CS23005 Design and analysis of algorithms, Autumn 2004

CS23005 Design and analysis of algorithms

Autumn 2004--2005

Assignment 3

Deadline

Part Deadline Files to submit
I August 20, 2004       `codegen1.c`, `holmes1.hc`. (corrsponding to holmes_adv.in)
II August 27, 2004       `codegen2.c`, `holmes2.hc`. (corrsponding to holmes_adv.in)
III September 3, 2004       `hzip.c`, `hunzip.c`, `huffman.res`.

Part	Deadline	Files to submit
I	August 20, 2004	`codegen1.c`, `holmes1.hc`. (corrsponding to holmes_adv.in)
II	August 27, 2004	`codegen2.c`, `holmes2.hc`. (corrsponding to holmes_adv.in)
III	September 3, 2004	`hzip.c`, `hunzip.c`, `huffman.res`.

Summary

In this exercise you work on compression of English text files.

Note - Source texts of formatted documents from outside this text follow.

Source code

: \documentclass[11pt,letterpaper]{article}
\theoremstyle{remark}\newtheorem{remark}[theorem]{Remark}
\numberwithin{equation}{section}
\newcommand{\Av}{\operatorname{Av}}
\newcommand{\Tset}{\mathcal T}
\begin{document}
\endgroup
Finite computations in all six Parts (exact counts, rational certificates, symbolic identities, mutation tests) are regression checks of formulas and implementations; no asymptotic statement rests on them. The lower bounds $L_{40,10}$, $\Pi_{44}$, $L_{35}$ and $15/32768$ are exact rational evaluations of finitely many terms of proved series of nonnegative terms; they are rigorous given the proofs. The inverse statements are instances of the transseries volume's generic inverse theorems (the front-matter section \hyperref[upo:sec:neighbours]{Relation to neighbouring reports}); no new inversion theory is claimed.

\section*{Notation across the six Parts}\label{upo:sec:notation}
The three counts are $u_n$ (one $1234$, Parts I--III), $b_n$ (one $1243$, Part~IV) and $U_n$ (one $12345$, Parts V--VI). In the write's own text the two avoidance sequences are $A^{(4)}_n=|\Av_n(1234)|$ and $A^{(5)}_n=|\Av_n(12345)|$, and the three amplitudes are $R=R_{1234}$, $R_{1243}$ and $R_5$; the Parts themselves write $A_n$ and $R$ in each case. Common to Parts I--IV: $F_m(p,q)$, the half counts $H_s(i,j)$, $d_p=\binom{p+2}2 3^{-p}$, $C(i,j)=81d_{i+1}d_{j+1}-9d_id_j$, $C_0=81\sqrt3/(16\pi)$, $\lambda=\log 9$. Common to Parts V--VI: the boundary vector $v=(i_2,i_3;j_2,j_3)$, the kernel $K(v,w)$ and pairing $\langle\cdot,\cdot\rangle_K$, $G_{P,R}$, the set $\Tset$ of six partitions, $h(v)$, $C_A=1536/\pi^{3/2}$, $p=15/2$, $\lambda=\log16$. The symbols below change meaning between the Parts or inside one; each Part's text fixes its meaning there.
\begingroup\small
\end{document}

Huffman codes are prefix codes, that are popularly used for compression and that are optimal under certain assumptions. Read Cormen-Lieserson-Rivest-Stein (pp 385-392) to know how Huffman codes are generated.

Part I: Character-based Huffman coding

Read an input text file and compute the frequency of each character occurring in the entire text. For your convenience three text files are given below. These files consist only of lower-case letters, digits, punctuation symbols and white space characters (space, new line, tab). Based on the frequency of the different characters generate the corresponding Huffman tree. Use either a heap or a priority queue for the construction of the tree. Write in a file the Huffman codes for the different characters. In order to distinguish between codes generated by different input files, replace the extension of the input file name by .hc. For example, for input file infile.txt, the code file should be named infile.hc.

Command line: codegen <input_file>

Example:

$ codegen file1.txt
Code file "file1.hc" generated...
$ codegen file2.asc
Error: File "file2.asc" not found.
No code file generated...
$ codegen
Give a file name : file3.in
Code file "file3.hc" generated...
$ cat file1.hc
a 001
b 10010
c 110011
d 1010
...
z 111101111
. 010
* 111010
...

Part II: Exploiting repetition of words

For further compression one may replace frequently occurring words by some short codes. Modify your program codegen of Part I so that hundered most frequent words are considered along with individual characters. Here "word" means a contiguous sequence of lower-case alphabetic letters. For example, "i" and "am" are words, whereas "i'm", "i am" and "am." are not words. Words of length one are essentially characters and need not be considered.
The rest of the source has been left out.